Required work :: Work through the entries that follow and state how many lines contain the word "command". Only the number is wanted.

◇ ◇ ◇ ◇

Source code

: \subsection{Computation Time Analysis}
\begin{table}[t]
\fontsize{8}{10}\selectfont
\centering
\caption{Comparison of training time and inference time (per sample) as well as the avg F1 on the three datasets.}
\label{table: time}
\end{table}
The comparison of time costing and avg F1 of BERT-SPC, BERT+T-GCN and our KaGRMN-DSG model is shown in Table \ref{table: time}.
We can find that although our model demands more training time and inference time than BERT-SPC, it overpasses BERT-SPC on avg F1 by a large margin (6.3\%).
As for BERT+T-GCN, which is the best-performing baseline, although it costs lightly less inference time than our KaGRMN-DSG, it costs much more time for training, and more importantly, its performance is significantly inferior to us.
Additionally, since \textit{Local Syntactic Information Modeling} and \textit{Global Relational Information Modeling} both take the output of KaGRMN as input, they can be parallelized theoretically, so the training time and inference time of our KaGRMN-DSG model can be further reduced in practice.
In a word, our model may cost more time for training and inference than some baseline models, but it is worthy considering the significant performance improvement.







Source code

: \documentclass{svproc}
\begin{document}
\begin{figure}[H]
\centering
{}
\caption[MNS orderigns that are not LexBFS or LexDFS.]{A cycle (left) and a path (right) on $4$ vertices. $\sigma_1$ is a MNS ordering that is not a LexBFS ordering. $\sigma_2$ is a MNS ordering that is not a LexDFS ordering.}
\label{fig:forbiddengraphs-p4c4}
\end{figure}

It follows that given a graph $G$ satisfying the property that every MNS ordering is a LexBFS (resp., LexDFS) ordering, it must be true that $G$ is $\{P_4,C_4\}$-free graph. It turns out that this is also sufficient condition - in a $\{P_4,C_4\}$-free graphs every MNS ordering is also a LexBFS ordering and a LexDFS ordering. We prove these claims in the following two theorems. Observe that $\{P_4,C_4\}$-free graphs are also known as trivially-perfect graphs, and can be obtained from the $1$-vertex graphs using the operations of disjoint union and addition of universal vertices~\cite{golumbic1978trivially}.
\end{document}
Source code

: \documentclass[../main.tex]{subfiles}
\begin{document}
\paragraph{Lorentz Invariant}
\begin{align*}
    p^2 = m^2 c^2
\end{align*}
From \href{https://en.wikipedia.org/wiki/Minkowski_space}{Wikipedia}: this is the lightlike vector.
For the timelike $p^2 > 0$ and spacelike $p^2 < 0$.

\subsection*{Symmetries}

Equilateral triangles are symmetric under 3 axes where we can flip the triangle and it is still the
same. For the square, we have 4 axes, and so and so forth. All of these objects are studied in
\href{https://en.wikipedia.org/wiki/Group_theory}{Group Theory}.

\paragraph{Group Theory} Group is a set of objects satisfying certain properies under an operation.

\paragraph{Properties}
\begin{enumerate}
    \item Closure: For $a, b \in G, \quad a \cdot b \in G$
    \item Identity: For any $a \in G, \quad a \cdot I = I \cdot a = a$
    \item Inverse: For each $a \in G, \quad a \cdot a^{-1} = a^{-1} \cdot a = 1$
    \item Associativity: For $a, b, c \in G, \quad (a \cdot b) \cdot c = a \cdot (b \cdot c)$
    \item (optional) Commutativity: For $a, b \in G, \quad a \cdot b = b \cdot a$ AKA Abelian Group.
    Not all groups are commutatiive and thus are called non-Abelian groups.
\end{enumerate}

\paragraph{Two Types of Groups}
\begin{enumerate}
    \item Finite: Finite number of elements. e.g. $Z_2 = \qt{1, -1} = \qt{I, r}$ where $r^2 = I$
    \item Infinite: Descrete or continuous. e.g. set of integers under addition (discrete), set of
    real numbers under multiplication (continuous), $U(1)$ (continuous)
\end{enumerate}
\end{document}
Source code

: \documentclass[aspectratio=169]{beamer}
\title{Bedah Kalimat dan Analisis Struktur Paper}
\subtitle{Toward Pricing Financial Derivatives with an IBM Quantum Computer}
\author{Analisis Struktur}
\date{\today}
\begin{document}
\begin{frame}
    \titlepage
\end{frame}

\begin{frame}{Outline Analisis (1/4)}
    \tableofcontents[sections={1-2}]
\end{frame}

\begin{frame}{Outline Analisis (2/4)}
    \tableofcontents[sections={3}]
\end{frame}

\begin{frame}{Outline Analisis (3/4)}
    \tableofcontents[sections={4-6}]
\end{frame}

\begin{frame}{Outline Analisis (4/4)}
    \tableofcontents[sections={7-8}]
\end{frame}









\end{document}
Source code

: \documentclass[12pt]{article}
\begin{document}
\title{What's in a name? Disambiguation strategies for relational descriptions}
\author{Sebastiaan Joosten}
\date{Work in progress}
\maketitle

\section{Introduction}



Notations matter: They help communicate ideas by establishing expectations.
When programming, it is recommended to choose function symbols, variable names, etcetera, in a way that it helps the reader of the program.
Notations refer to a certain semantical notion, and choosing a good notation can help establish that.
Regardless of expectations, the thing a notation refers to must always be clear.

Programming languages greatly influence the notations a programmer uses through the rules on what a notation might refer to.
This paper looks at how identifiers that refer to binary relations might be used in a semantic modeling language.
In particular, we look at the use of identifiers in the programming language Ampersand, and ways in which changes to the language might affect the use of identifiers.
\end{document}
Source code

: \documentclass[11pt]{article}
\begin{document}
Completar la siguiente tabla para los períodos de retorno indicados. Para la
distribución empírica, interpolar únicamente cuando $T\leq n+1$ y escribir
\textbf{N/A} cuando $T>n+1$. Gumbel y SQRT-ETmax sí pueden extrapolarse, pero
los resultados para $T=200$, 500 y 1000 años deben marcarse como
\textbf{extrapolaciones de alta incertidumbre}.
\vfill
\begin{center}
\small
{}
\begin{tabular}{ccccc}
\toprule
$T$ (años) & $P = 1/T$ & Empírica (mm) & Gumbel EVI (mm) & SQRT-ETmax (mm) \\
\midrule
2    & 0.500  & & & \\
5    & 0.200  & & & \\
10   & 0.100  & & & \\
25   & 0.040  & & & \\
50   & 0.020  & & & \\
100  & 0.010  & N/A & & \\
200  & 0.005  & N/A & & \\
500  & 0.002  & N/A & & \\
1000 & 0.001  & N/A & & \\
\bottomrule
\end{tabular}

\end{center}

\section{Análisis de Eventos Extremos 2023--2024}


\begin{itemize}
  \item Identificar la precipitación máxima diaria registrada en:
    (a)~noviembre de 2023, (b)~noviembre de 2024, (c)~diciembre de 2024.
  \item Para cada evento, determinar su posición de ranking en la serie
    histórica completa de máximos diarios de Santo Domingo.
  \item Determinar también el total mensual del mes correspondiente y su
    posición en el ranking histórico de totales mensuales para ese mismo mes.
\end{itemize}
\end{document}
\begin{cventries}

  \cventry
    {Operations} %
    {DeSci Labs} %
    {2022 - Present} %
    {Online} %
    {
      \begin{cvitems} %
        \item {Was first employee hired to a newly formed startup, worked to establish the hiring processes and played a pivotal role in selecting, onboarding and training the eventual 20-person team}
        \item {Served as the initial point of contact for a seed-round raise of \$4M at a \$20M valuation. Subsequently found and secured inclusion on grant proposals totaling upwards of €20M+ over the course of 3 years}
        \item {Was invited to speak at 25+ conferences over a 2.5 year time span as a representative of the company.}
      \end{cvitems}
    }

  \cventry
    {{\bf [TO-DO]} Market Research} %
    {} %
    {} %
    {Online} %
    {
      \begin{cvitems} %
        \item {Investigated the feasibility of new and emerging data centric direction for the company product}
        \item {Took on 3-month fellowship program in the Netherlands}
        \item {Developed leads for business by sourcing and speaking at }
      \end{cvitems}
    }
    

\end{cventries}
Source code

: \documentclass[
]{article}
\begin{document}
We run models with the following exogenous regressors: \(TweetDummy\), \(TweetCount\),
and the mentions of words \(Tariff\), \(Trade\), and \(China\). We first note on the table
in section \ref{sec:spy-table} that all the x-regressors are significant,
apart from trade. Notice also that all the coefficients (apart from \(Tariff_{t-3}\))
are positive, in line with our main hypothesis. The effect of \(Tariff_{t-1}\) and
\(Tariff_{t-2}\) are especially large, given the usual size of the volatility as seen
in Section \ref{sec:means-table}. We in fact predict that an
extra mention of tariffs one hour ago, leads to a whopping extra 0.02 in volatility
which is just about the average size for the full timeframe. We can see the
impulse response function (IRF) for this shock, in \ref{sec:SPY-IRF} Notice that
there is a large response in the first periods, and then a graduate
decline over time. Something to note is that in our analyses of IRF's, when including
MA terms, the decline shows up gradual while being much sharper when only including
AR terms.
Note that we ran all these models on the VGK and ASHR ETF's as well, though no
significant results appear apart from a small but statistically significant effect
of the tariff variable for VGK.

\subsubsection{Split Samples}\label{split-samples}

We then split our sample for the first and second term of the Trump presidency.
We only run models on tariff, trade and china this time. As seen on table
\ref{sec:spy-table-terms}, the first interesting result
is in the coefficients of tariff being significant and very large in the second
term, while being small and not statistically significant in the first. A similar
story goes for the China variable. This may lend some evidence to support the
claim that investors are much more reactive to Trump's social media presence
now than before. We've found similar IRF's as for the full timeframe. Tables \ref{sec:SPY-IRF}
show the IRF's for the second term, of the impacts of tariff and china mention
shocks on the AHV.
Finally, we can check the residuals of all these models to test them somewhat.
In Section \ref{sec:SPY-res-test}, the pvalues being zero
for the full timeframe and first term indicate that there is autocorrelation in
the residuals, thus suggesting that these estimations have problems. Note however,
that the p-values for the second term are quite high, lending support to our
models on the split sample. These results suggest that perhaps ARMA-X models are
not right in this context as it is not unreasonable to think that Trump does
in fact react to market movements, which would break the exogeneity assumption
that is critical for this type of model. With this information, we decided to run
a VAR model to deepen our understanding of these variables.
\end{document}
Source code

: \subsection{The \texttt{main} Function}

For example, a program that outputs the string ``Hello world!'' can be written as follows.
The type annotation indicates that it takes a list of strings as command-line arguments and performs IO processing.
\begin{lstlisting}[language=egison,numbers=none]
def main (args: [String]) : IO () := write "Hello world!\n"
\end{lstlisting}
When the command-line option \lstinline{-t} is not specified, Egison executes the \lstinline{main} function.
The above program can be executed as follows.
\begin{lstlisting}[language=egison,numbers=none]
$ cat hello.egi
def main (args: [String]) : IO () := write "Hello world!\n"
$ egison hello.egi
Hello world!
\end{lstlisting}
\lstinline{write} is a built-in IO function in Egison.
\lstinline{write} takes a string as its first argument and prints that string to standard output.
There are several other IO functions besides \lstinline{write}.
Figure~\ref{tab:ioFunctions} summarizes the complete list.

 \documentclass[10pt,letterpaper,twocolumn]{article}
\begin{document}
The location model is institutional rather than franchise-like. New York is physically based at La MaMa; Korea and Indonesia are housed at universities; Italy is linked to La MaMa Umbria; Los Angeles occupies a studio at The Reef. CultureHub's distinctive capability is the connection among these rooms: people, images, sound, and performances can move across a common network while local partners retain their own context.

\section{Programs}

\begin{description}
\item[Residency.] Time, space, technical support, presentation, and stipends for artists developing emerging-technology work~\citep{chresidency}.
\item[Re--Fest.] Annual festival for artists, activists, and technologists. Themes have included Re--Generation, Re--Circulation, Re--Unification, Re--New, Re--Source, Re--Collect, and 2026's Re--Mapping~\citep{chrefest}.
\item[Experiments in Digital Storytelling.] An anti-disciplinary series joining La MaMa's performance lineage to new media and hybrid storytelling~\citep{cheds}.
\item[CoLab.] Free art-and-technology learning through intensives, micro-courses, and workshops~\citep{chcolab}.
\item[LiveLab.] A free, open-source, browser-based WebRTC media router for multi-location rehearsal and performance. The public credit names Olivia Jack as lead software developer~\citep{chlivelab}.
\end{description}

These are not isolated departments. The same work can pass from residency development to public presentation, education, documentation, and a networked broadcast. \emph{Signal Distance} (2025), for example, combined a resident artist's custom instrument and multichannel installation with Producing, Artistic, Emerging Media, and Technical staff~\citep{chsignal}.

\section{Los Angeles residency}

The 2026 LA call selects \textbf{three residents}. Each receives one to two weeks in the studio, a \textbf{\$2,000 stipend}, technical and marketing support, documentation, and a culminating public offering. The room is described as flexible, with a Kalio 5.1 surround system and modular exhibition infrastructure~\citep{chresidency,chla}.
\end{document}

◇ ◇ ◇ ◇

Task result :: 2